What you return should match the data below exactly, with every entry reproduced.

═══ RECORDS FOR THE TASK

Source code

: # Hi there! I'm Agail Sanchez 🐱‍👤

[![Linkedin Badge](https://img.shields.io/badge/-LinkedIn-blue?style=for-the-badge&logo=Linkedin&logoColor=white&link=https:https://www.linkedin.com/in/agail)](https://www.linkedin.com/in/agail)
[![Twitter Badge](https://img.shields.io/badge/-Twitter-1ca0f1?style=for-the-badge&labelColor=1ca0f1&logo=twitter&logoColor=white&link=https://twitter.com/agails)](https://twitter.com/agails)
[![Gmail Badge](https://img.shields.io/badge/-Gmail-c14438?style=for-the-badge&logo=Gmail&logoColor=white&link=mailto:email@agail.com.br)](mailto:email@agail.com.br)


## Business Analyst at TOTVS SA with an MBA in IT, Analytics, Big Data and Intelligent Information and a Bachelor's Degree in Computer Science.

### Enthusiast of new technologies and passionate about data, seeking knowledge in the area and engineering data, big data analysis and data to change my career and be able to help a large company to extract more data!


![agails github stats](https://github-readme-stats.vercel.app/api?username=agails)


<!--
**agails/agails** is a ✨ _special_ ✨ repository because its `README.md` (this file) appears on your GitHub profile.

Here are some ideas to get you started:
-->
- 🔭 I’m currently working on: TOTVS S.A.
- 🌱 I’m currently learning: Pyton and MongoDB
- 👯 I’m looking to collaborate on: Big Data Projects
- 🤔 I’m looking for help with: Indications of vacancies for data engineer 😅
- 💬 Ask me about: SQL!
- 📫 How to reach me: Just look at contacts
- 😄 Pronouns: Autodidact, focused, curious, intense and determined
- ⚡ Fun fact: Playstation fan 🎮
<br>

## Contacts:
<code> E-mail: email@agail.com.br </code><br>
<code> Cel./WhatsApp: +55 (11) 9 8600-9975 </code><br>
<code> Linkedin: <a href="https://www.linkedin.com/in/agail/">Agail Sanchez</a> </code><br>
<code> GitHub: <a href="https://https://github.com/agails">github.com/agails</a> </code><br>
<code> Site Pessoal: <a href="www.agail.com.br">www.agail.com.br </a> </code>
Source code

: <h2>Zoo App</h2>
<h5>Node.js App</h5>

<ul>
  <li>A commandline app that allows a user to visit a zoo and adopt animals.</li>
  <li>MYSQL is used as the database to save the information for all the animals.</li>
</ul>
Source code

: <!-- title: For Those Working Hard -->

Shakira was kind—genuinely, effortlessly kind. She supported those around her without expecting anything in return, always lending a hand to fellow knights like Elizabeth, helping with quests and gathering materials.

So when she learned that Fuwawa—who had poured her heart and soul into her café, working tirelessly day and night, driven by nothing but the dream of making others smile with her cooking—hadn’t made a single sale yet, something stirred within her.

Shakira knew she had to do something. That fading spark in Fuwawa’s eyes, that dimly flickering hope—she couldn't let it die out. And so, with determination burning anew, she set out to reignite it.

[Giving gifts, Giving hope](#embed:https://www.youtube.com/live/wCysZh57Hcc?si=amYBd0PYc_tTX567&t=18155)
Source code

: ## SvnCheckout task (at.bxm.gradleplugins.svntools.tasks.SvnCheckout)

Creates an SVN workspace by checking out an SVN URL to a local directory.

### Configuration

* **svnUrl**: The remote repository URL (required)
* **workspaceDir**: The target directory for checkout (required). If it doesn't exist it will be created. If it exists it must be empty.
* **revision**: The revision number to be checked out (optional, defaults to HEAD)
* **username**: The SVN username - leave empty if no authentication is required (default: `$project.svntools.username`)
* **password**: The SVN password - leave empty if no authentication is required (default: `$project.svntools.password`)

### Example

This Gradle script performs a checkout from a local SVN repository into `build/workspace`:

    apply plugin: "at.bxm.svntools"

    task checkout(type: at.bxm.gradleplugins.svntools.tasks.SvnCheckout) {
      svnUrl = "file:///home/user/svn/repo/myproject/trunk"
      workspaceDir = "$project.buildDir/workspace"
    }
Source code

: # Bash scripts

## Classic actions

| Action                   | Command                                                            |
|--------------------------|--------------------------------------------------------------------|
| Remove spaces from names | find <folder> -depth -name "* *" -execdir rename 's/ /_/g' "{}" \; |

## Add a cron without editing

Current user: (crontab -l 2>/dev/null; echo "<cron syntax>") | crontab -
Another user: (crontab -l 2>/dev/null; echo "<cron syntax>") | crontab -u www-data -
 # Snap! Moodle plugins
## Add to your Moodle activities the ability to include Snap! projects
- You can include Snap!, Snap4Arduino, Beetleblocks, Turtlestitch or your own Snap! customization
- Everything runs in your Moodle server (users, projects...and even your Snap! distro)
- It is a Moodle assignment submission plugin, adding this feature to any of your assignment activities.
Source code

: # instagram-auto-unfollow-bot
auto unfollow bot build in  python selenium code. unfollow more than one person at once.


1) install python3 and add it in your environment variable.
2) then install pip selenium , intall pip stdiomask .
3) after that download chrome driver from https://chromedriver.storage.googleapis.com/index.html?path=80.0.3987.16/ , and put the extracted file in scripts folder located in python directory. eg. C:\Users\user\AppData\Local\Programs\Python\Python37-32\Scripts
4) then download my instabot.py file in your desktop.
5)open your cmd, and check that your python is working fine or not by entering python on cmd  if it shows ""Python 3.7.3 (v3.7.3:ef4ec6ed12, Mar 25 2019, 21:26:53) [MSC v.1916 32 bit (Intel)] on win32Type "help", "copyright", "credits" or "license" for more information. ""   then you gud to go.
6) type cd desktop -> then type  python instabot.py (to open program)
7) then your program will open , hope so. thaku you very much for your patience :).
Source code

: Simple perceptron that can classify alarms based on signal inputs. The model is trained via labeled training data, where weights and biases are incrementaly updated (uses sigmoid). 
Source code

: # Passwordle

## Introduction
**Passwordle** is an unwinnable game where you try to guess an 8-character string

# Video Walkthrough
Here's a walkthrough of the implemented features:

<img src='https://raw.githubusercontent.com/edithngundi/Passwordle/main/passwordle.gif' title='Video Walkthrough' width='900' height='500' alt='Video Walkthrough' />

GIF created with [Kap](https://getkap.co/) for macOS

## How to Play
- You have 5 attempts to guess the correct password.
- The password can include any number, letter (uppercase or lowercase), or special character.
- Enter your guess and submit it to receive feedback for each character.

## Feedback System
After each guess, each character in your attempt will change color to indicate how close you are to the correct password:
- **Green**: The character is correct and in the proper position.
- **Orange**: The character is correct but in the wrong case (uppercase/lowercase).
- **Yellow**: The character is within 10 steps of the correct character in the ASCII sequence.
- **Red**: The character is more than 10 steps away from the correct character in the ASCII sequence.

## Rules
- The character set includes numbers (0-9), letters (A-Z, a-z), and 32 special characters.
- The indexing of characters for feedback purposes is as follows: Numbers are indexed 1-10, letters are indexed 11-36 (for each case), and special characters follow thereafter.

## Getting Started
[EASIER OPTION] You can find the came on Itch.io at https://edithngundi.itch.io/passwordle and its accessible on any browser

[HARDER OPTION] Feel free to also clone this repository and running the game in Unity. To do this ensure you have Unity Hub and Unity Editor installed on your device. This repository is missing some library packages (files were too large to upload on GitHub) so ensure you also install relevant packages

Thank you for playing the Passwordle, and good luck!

══════

# WRITTEN RESPONSE:
Source code

: # Hi there! I'm Agail Sanchez 🐱‍👤

[![Linkedin Badge](https://img.shields.io/badge/-LinkedIn-blue?style=for-the-badge&logo=Linkedin&logoColor=white&link=https:https://www.linkedin.com/in/agail)](https://www.linkedin.com/in/agail)
[![Twitter Badge](https://img.shields.io/badge/-Twitter-1ca0f1?style=for-the-badge&labelColor=1ca0f1&logo=twitter&logoColor=white&link=https://twitter.com/agails)](https://twitter.com/agails)
[![Gmail Badge](https://img.shields.io/badge/-Gmail-c14438?style=for-the-badge&logo=Gmail&logoColor=white&link=mailto:email@agail.com.br)](mailto:email@agail.com.br)


## Business Analyst at TOTVS SA with an MBA in IT, Analytics, Big Data and Intelligent Information and a Bachelor's Degree in Computer Science.

### Enthusiast of new technologies and passionate about data, seeking knowledge in the area and engineering data, big data analysis and data to change my career and be able to help a large company to extract more data!


![agails github stats](https://github-readme-stats.vercel.app/api?username=agails)


<!--
**agails/agails** is a ✨ _special_ ✨ repository because its `README.md` (this file) appears on your GitHub profile.

Here are some ideas to get you started:
-->
- 🔭 I’m currently working on: TOTVS S.A.
- 🌱 I’m currently learning: Pyton and MongoDB
- 👯 I’m looking to collaborate on: Big Data Projects
- 🤔 I’m looking for help with: Indications of vacancies for data engineer 😅
- 💬 Ask me about: SQL!
- 📫 How to reach me: Just look at contacts
- 😄 Pronouns: Autodidact, focused, curious, intense and determined
- ⚡ Fun fact: Playstation fan 🎮
<br>

## Contacts:
<code> E-mail: email@agail.com.br </code><br>
<code> Cel./WhatsApp: +55 (11) 9 8600-9975 </code><br>
<code> Linkedin: <a href="https://www.linkedin.com/in/agail/">Agail Sanchez</a> </code><br>
<code> GitHub: <a href="https://https://github.com/agails">github.com/agails</a> </code><br>
<code> Site Pessoal: <a href="www.agail.com.br">www.agail.com.br </a> </code>
Source code

: <h2>Zoo App</h2>
<h5>Node.js App</h5>

<ul>
  <li>A commandline app that allows a user to visit a zoo and adopt animals.</li>
  <li>MYSQL is used as the database to save the information for all the animals.</li>
</ul>
Source code

: <!-- title: For Those Working Hard -->

Shakira was kind—genuinely, effortlessly kind. She supported those around her without expecting anything in return, always lending a hand to fellow knights like Elizabeth, helping with quests and gathering materials.

So when she learned that Fuwawa—who had poured her heart and soul into her café, working tirelessly day and night, driven by nothing but the dream of making others smile with her cooking—hadn’t made a single sale yet, something stirred within her.

Shakira knew she had to do something. That fading spark in Fuwawa’s eyes, that dimly flickering hope—she couldn't let it die out. And so, with determination burning anew, she set out to reignite it.

[Giving gifts, Giving hope](#embed:https://www.youtube.com/live/wCysZh57Hcc?si=amYBd0PYc_tTX567&t=18155)
Source code

: ## SvnCheckout task (at.bxm.gradleplugins.svntools.tasks.SvnCheckout)

Creates an SVN workspace by checking out an SVN URL to a local directory.

### Configuration

* **svnUrl**: The remote repository URL (required)
* **workspaceDir**: The target directory for checkout (required). If it doesn't exist it will be created. If it exists it must be empty.
* **revision**: The revision number to be checked out (optional, defaults to HEAD)
* **username**: The SVN username - leave empty if no authentication is required (default: `$project.svntools.username`)
* **password**: The SVN password - leave empty if no authentication is required (default: `$project.svntools.password`)

### Example

This Gradle script performs a checkout from a local SVN repository into `build/workspace`:

    apply plugin: "at.bxm.svntools"

    task checkout(type: at.bxm.gradleplugins.svntools.tasks.SvnCheckout) {
      svnUrl = "file:///home/user/svn/repo/myproject/trunk"
      workspaceDir = "$project.buildDir/workspace"
    }
Source code

: # Bash scripts

## Classic actions

| Action                   | Command                                                            |
|--------------------------|--------------------------------------------------------------------|
| Remove spaces from names | find <folder> -depth -name "* *" -execdir rename 's/ /_/g' "{}" \; |

## Add a cron without editing

Current user: (crontab -l 2>/dev/null; echo "<cron syntax>") | crontab -
Another user: (crontab -l 2>/dev/null; echo "<cron syntax>") | crontab -u www-data -
 # Snap! Moodle plugins
## Add to your Moodle activities the ability to include Snap! projects
- You can include Snap!, Snap4Arduino, Beetleblocks, Turtlestitch or your own Snap! customization
- Everything runs in your Moodle server (users, projects...and even your Snap! distro)
- It is a Moodle assignment submission plugin, adding this feature to any of your assignment activities.
Source code

: # instagram-auto-unfollow-bot
auto unfollow bot build in  python selenium code. unfollow more than one person at once.


1) install python3 and add it in your environment variable.
2) then install pip selenium , intall pip stdiomask .
3) after that download chrome driver from https://chromedriver.storage.googleapis.com/index.html?path=80.0.3987.16/ , and put the extracted file in scripts folder located in python directory. eg. C:\Users\user\AppData\Local\Programs\Python\Python37-32\Scripts
4) then download my instabot.py file in your desktop.
5)open your cmd, and check that your python is working fine or not by entering python on cmd  if it shows ""Python 3.7.3 (v3.7.3:ef4ec6ed12, Mar 25 2019, 21:26:53) [MSC v.1916 32 bit (Intel)] on win32Type "help", "copyright", "credits" or "license" for more information. ""   then you gud to go.
6) type cd desktop -> then type  python instabot.py (to open program)
7) then your program will open , hope so. thaku you very much for your patience :).
Source code

: Simple perceptron that can classify alarms based on signal inputs. The model is trained via labeled training data, where weights and biases are incrementaly updated (uses sigmoid). 
Source code

: # Passwordle

## Introduction
**Passwordle** is an unwinnable game where you try to guess an 8-character string

# Video Walkthrough
Here's a walkthrough of the implemented features:

<img src='https://raw.githubusercontent.com/edithngundi/Passwordle/main/passwordle.gif' title='Video Walkthrough' width='900' height='500' alt='Video Walkthrough' />

GIF created with [Kap](https://getkap.co/) for macOS

## How to Play
- You have 5 attempts to guess the correct password.
- The password can include any number, letter (uppercase or lowercase), or special character.
- Enter your guess and submit it to receive feedback for each character.

## Feedback System
After each guess, each character in your attempt will change color to indicate how close you are to the correct password:
- **Green**: The character is correct and in the proper position.
- **Orange**: The character is correct but in the wrong case (uppercase/lowercase).
- **Yellow**: The character is within 10 steps of the correct character in the ASCII sequence.
- **Red**: The character is more than 10 steps away from the correct character in the ASCII sequence.

## Rules
- The character set includes numbers (0-9), letters (A-Z, a-z), and 32 special characters.
- The indexing of characters for feedback purposes is as follows: Numbers are indexed 1-10, letters are indexed 11-36 (for each case), and special characters follow thereafter.

## Getting Started
[EASIER OPTION] You can find the came on Itch.io at https://edithngundi.itch.io/passwordle and its accessible on any browser

[HARDER OPTION] Feel free to also clone this repository and running the game in Unity. To do this ensure you have Unity Hub and Unity Editor installed on your device. This repository is missing some library packages (files were too large to upload on GitHub) so ensure you also install relevant packages

Thank you for playing the Passwordle, and good luck!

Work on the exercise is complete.